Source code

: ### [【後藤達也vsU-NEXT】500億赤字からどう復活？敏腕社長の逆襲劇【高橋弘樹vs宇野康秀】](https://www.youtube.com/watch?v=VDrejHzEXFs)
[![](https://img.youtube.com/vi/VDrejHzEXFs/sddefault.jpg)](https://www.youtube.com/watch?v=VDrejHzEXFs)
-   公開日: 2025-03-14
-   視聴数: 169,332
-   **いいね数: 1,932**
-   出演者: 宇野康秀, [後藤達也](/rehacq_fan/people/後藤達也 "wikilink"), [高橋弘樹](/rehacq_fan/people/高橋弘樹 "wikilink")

───

(Task to complete)
With no line skipped, copy the entries exactly as written.

(Answer section)
Source code

: ### [【後藤達也vsU-NEXT】500億赤字からどう復活？敏腕社長の逆襲劇【高橋弘樹vs宇野康秀】](https://www.youtube.com/watch?v=VDrejHzEXFs)
[![](https://img.youtube.com/vi/VDrejHzEXFs/sddefault.jpg)](https://www.youtube.com/watch?v=VDrejHzEXFs)
-   公開日: 2025-03-14
-   視聴数: 169,332
-   **いいね数: 1,932**
-   出演者: 宇野康秀, [後藤達也](/rehacq_fan/people/後藤達也 "wikilink"), [高橋弘樹](/rehacq_fan/people/高橋弘樹 "wikilink")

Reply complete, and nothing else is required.